==== Given entries ====
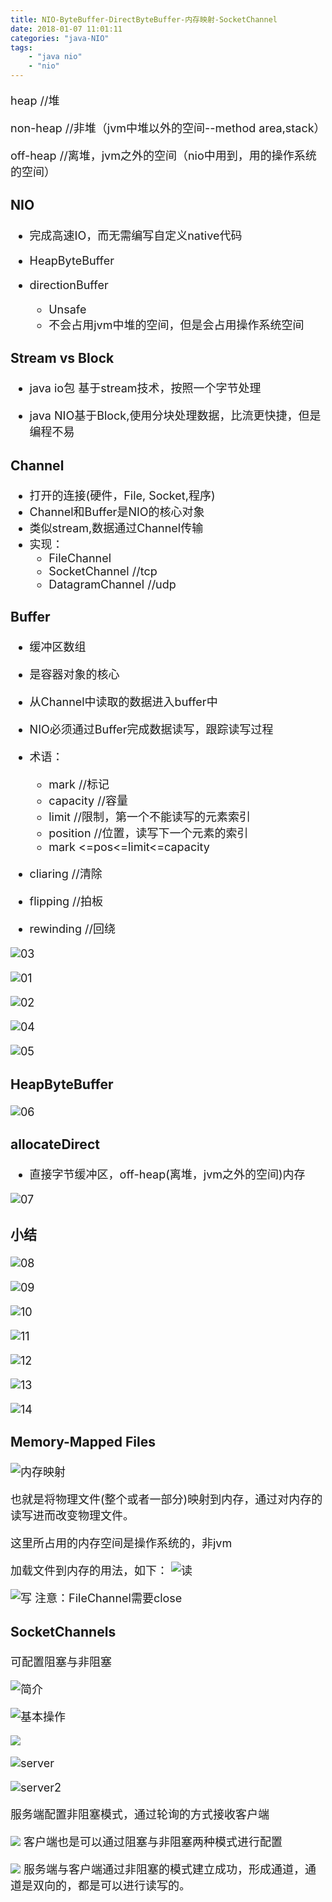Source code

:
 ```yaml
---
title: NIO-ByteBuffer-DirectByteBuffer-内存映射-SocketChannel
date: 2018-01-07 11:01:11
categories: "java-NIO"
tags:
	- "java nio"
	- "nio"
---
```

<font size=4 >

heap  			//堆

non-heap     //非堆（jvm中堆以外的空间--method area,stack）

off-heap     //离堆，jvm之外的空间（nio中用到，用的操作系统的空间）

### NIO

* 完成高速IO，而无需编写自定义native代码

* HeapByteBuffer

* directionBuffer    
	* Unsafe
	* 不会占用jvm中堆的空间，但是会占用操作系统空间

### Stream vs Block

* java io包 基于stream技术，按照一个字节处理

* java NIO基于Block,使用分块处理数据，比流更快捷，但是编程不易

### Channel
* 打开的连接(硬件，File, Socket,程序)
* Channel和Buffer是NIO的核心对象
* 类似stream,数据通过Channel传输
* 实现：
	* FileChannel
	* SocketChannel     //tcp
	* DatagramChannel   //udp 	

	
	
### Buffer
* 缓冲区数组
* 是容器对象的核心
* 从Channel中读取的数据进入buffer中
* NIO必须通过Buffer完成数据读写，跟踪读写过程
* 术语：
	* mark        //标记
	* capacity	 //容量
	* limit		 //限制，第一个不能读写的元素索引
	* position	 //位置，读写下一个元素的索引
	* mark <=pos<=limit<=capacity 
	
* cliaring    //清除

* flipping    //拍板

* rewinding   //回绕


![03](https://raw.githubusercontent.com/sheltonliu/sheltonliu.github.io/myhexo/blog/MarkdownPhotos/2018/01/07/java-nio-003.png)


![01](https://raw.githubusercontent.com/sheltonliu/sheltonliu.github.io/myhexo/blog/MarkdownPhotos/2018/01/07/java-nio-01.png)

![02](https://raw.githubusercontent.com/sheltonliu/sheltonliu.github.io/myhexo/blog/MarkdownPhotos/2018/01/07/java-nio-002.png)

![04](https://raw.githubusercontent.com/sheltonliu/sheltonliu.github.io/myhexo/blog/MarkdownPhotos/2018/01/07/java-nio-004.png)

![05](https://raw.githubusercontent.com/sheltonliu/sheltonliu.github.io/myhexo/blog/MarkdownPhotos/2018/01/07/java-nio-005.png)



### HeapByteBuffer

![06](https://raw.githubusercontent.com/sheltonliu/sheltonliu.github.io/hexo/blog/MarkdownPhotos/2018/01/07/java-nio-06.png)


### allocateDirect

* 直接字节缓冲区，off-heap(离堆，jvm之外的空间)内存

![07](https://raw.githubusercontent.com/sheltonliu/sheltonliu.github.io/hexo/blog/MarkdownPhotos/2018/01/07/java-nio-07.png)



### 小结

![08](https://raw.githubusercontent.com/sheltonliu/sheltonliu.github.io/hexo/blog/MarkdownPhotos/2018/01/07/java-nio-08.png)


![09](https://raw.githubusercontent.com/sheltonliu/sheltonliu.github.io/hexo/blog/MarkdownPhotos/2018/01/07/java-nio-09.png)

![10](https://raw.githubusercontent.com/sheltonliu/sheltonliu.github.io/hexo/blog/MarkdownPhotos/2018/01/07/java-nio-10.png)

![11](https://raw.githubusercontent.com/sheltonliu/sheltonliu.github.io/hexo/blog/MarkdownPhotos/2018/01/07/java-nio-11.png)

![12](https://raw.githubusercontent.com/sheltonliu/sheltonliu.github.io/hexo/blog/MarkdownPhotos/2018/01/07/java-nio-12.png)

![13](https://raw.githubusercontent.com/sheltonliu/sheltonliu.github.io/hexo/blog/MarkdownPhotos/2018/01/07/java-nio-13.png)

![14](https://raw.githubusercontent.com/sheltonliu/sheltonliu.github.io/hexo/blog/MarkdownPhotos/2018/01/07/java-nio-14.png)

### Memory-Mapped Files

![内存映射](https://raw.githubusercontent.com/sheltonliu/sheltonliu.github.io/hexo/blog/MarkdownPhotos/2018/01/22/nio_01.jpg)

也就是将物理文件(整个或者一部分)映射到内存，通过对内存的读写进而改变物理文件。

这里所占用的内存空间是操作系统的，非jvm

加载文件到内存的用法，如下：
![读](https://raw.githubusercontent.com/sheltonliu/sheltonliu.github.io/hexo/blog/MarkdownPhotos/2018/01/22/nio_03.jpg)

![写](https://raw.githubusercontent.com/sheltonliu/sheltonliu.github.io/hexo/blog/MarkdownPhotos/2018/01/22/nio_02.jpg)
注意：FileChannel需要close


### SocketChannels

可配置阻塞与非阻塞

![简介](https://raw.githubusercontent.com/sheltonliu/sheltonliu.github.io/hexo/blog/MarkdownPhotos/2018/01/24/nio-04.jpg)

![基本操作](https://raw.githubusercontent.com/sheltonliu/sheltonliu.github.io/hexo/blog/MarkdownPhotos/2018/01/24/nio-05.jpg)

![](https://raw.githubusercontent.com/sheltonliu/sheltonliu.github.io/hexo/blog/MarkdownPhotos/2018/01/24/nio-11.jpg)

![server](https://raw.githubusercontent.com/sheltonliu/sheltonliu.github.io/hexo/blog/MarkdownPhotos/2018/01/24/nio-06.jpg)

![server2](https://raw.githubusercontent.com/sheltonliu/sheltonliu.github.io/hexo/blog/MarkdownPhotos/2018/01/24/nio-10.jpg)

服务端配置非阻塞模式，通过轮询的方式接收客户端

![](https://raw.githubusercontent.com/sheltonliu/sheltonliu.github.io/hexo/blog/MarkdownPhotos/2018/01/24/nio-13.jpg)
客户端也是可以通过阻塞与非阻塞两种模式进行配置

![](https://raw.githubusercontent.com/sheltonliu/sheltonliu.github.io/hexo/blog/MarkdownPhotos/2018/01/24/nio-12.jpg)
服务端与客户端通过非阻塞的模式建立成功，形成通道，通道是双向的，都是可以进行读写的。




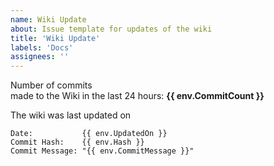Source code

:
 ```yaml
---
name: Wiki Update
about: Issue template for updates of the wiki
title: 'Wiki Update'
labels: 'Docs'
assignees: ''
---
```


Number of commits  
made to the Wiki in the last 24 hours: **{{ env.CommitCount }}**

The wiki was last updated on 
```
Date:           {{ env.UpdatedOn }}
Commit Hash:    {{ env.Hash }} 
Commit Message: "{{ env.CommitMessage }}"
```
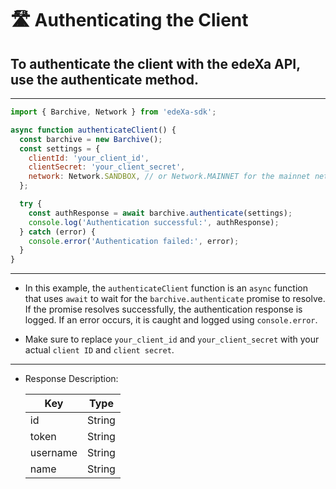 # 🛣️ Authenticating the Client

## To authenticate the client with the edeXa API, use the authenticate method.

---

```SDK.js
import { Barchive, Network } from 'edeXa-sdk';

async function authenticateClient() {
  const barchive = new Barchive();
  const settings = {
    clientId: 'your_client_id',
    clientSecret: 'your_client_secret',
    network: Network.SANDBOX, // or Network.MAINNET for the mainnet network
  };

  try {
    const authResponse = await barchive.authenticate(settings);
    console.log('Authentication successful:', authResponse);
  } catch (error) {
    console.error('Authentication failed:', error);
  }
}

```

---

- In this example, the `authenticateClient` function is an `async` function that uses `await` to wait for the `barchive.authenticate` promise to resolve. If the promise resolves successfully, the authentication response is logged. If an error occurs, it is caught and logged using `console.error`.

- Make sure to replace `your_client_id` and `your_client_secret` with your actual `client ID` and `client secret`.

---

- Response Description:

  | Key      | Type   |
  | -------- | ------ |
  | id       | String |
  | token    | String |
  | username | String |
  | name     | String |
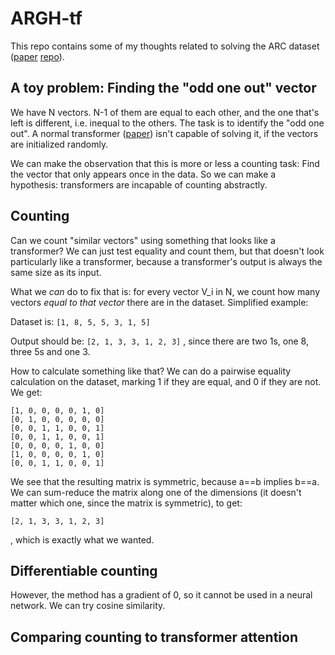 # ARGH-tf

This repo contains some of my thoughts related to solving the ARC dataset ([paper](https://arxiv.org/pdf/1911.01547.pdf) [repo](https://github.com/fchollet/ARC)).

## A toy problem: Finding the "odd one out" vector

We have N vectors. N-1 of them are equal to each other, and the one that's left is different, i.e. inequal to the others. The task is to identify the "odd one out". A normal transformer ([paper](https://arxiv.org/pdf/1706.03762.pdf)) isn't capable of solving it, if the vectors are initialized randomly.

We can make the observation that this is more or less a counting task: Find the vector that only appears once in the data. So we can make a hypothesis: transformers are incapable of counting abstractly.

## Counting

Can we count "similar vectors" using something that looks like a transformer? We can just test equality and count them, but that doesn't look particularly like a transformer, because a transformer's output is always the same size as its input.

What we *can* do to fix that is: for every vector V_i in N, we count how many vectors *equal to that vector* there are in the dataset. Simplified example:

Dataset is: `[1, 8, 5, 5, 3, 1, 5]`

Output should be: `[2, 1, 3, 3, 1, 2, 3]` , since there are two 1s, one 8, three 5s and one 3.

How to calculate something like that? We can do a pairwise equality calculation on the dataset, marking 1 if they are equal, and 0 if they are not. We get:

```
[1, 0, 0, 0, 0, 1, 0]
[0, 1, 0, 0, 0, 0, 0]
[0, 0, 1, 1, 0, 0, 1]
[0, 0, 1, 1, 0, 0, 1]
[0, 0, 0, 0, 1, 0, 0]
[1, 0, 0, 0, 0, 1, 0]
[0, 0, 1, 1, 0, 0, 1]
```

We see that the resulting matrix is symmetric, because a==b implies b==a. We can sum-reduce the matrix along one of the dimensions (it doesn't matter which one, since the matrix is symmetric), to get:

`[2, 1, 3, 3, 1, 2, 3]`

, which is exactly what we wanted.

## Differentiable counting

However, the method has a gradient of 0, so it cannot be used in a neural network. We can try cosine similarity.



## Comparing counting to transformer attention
====
■ **Your task**
Return each line above where the word "since" shows up.

■ **Output for this task**
Output should be: `[2, 1, 3, 3, 1, 2, 3]` , since there are two 1s, one 8, three 5s and one 3.
We see that the resulting matrix is symmetric, because a==b implies b==a. We can sum-reduce the matrix along one of the dimensions (it doesn't matter which one, since the matrix is symmetric), to get:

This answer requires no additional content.